At this sudden display of agility and damage, the flabbergasted spectators shrank back. Nathan crashed another blow at the gaping features of a lean fellow who barred his way to the fence. Over the fence went the Yankee and into the murk.
And bedlam broke loose behind him! Hoarse bellows roared in the fog. Shots snapped. A group of horses by the gate began stampeding. The log house spilled soldiers and officers, and the yard bumbled like a nest of yellow-jackets.
Nathan tripped on the other side the fence and went down on his face. He cut a gash across his forehead that for the moment blinded him. But he ran—ran somehow—ran wildly.
He was suddenly thankful for the fog. It enveloped him. It shut off pursuit.
Down the hill he fled, guiding himself by weak, nebulous window lights from huts on either hand. He knew a mob was trailing after. Horses were coming. Two shots cracked in quick succession. The boy felt a deadly, cruel kick in his left arm. In an instant the arm went numb. Something warm and sticky dripped from his fingers. He had been shot. The arm was bleeding.

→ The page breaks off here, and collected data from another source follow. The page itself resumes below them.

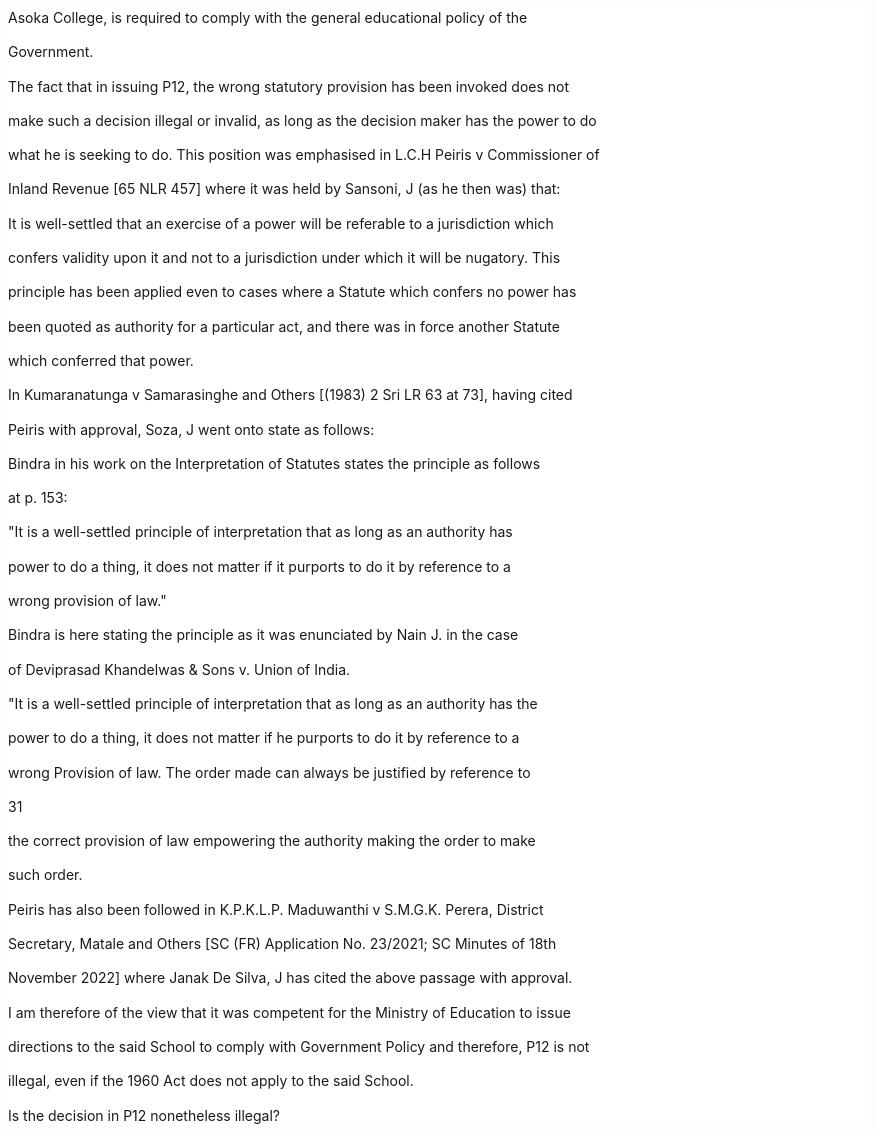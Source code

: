 Asoka College, is required to comply with the general educational policy of the

Government.

The fact that in issuing P12, the wrong statutory provision has been invoked does not

make such a decision illegal or invalid, as long as the decision maker has the power to do

what he is seeking to do. This position was emphasised in L.C.H Peiris v Commissioner of

Inland Revenue [65 NLR 457] where it was held by Sansoni, J (as he then was) that:

It is well-settled that an exercise of a power will be referable to a jurisdiction which

confers validity upon it and not to a jurisdiction under which it will be nugatory. This

principle has been applied even to cases where a Statute which confers no power has

been quoted as authority for a particular act, and there was in force another Statute

which conferred that power.

In Kumaranatunga v Samarasinghe and Others [(1983) 2 Sri LR 63 at 73], having cited

Peiris with approval, Soza, J went onto state as follows:

Bindra in his work on the Interpretation of Statutes states the principle as follows

at p. 153:

"It is a well-settled principle of interpretation that as long as an authority has

power to do a thing, it does not matter if it purports to do it by reference to a

wrong provision of law."

Bindra is here stating the principle as it was enunciated by Nain J. in the case

of Deviprasad Khandelwas & Sons v. Union of India.

"It is a well-settled principle of interpretation that as long as an authority has the

power to do a thing, it does not matter if he purports to do it by reference to a

wrong Provision of law. The order made can always be justified by reference to

31

the correct provision of law empowering the authority making the order to make

such order.

Peiris has also been followed in K.P.K.L.P. Maduwanthi v S.M.G.K. Perera, District

Secretary, Matale and Others [SC (FR) Application No. 23/2021; SC Minutes of 18th

November 2022] where Janak De Silva, J has cited the above passage with approval.

I am therefore of the view that it was competent for the Ministry of Education to issue

directions to the said School to comply with Government Policy and therefore, P12 is not

illegal, even if the 1960 Act does not apply to the said School.

Is the decision in P12 nonetheless illegal?
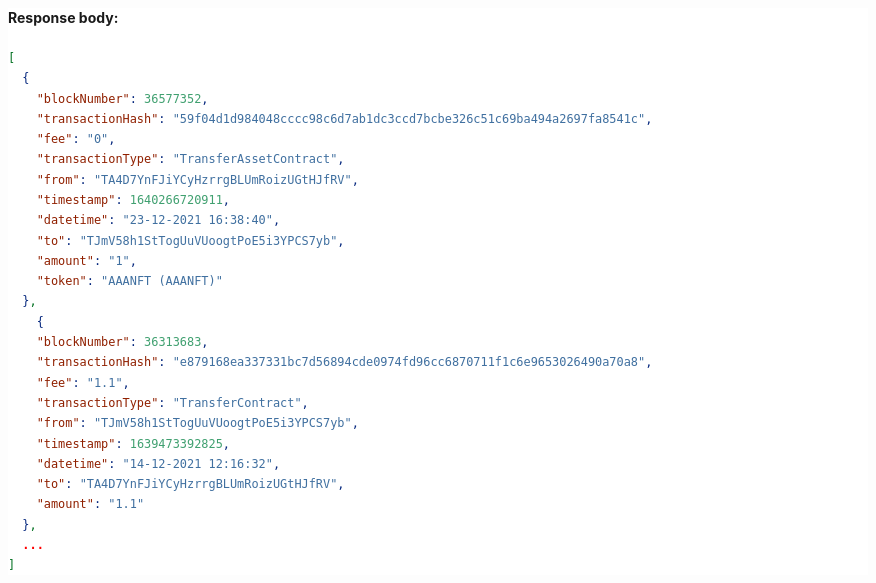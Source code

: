 #### Response body:

```json
[
  {
    "blockNumber": 36577352,
    "transactionHash": "59f04d1d984048cccc98c6d7ab1dc3ccd7bcbe326c51c69ba494a2697fa8541c",
    "fee": "0",
    "transactionType": "TransferAssetContract",
    "from": "TA4D7YnFJiYCyHzrrgBLUmRoizUGtHJfRV",
    "timestamp": 1640266720911,
    "datetime": "23-12-2021 16:38:40",
    "to": "TJmV58h1StTogUuVUoogtPoE5i3YPCS7yb",
    "amount": "1",
    "token": "AAANFT (AAANFT)"
  },
    {
    "blockNumber": 36313683,
    "transactionHash": "e879168ea337331bc7d56894cde0974fd96cc6870711f1c6e9653026490a70a8",
    "fee": "1.1",
    "transactionType": "TransferContract",
    "from": "TJmV58h1StTogUuVUoogtPoE5i3YPCS7yb",
    "timestamp": 1639473392825,
    "datetime": "14-12-2021 12:16:32",
    "to": "TA4D7YnFJiYCyHzrrgBLUmRoizUGtHJfRV",
    "amount": "1.1"
  },
  ...
]
```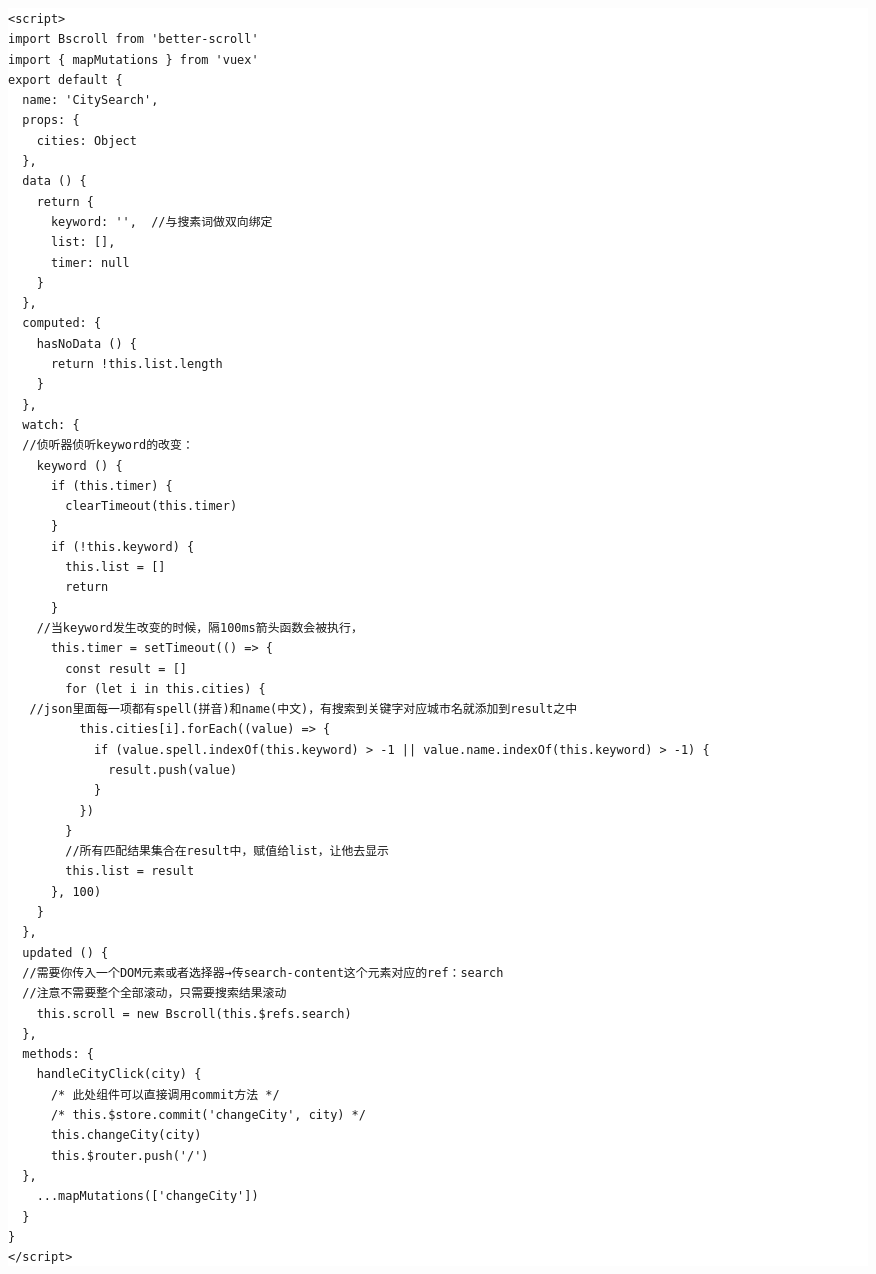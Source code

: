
   ```
  <script>
  import Bscroll from 'better-scroll'
  import { mapMutations } from 'vuex'
  export default {
    name: 'CitySearch',
    props: {
      cities: Object
    },
    data () {
      return {
        keyword: '',  //与搜素词做双向绑定
        list: [],
        timer: null
      }
    },
    computed: {
      hasNoData () {
        return !this.list.length
      }
    },
    watch: {
    //侦听器侦听keyword的改变：
      keyword () {
        if (this.timer) {
          clearTimeout(this.timer)
        }
        if (!this.keyword) {
          this.list = []
          return
        }
      //当keyword发生改变的时候，隔100ms箭头函数会被执行，
        this.timer = setTimeout(() => {
          const result = []
          for (let i in this.cities) {
     //json里面每一项都有spell(拼音)和name(中文)，有搜索到关键字对应城市名就添加到result之中
            this.cities[i].forEach((value) => {
              if (value.spell.indexOf(this.keyword) > -1 || value.name.indexOf(this.keyword) > -1) {
                result.push(value)
              }
            })
          }
          //所有匹配结果集合在result中，赋值给list，让他去显示
          this.list = result
        }, 100)
      }
    },
    updated () {
    //需要你传入一个DOM元素或者选择器→传search-content这个元素对应的ref：search
    //注意不需要整个全部滚动，只需要搜索结果滚动
      this.scroll = new Bscroll(this.$refs.search)
    },
    methods: {
      handleCityClick(city) {
        /* 此处组件可以直接调用commit方法 */
        /* this.$store.commit('changeCity', city) */
        this.changeCity(city)
        this.$router.push('/')
    },
      ...mapMutations(['changeCity'])
    }
  }
  </script>
  ```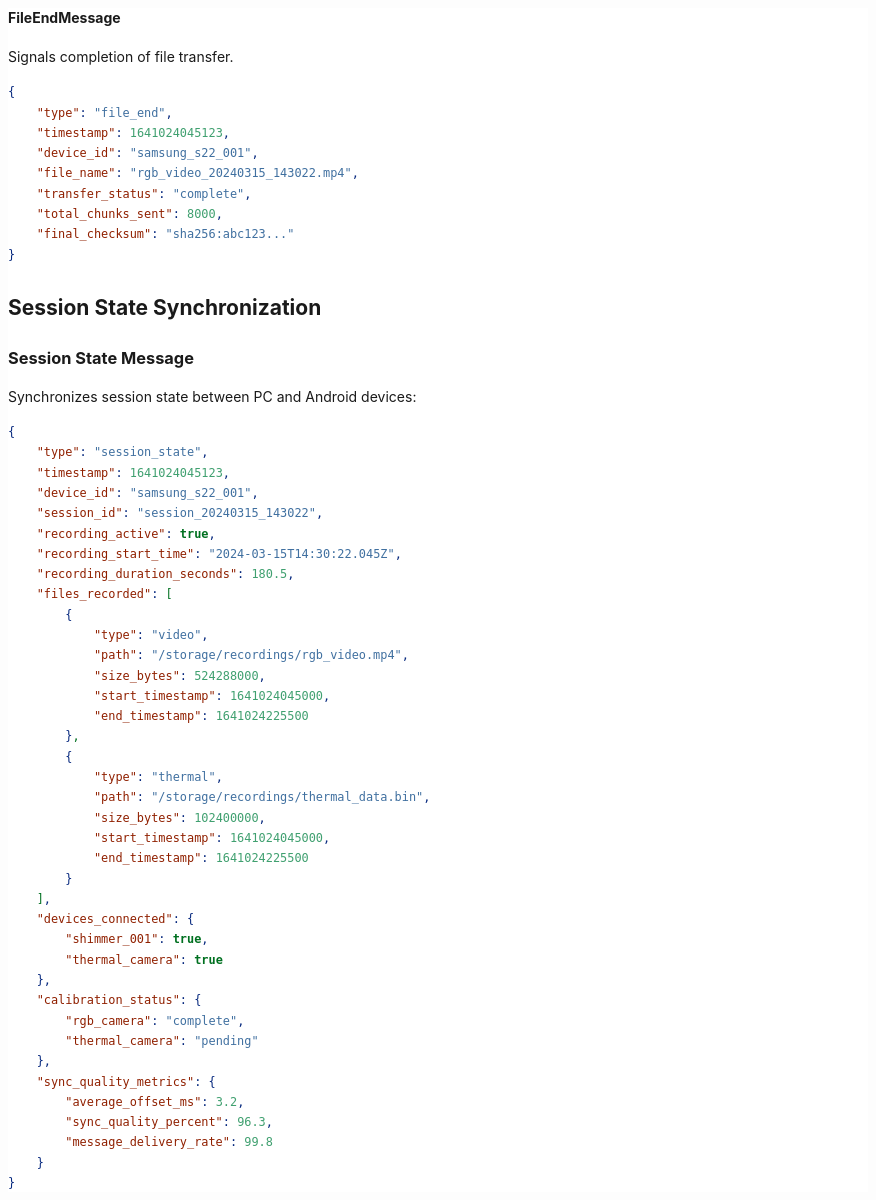 #### FileEndMessage

Signals completion of file transfer.

```json
{
    "type": "file_end",
    "timestamp": 1641024045123,
    "device_id": "samsung_s22_001",
    "file_name": "rgb_video_20240315_143022.mp4",
    "transfer_status": "complete",
    "total_chunks_sent": 8000,
    "final_checksum": "sha256:abc123..."
}
```

## Session State Synchronization

### Session State Message

Synchronizes session state between PC and Android devices:

```json
{
    "type": "session_state",
    "timestamp": 1641024045123,
    "device_id": "samsung_s22_001",
    "session_id": "session_20240315_143022",
    "recording_active": true,
    "recording_start_time": "2024-03-15T14:30:22.045Z",
    "recording_duration_seconds": 180.5,
    "files_recorded": [
        {
            "type": "video",
            "path": "/storage/recordings/rgb_video.mp4",
            "size_bytes": 524288000,
            "start_timestamp": 1641024045000,
            "end_timestamp": 1641024225500
        },
        {
            "type": "thermal",
            "path": "/storage/recordings/thermal_data.bin",
            "size_bytes": 102400000,
            "start_timestamp": 1641024045000,
            "end_timestamp": 1641024225500
        }
    ],
    "devices_connected": {
        "shimmer_001": true,
        "thermal_camera": true
    },
    "calibration_status": {
        "rgb_camera": "complete",
        "thermal_camera": "pending"
    },
    "sync_quality_metrics": {
        "average_offset_ms": 3.2,
        "sync_quality_percent": 96.3,
        "message_delivery_rate": 99.8
    }
}
```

Into a passageway between two houses he dodged, on into cattle runs behind. Again he was living by moments. He smashed head-on into a diminutive cow. Which was the most terrified will never be known. But he did not lose his sense of direction. Down the hill the road by which they had entered the settlement turned at right angles northward, out toward that great defile in the hills. His pursuers had lost him in the fog. He skirted through back yards, climbed endless fences, bumped into all sorts of palings and impedimenta. But he reached the bottom of that incline.
There were hoarse shoutings all about him. Several more shots were fired wildly. A group of breathless, running men passed within three feet of where he crouched in the shadow of a gate.
The place swarmed with frustrated Bolsheviks who had been cheated of their quarry, outwitted by a Yankee! Nathan left it swarming. He got onto the steppe’s road and headed off northward into soggy, inky night. And fog! That fog!
The boy had a blind instinct to strike back toward the railroad. The railroad meant a frail chance for stopping a troop train and rejoining his fellows. Yet hunting the railroad in that fog was like groping for a lost love in Abaddon.
He walked into a post and had the breath knocked from him, learning that he had not yet reached the edge of the village. He stumbled over old boards, half-buried in muck. After that he groped his way more carefully with his one good arm.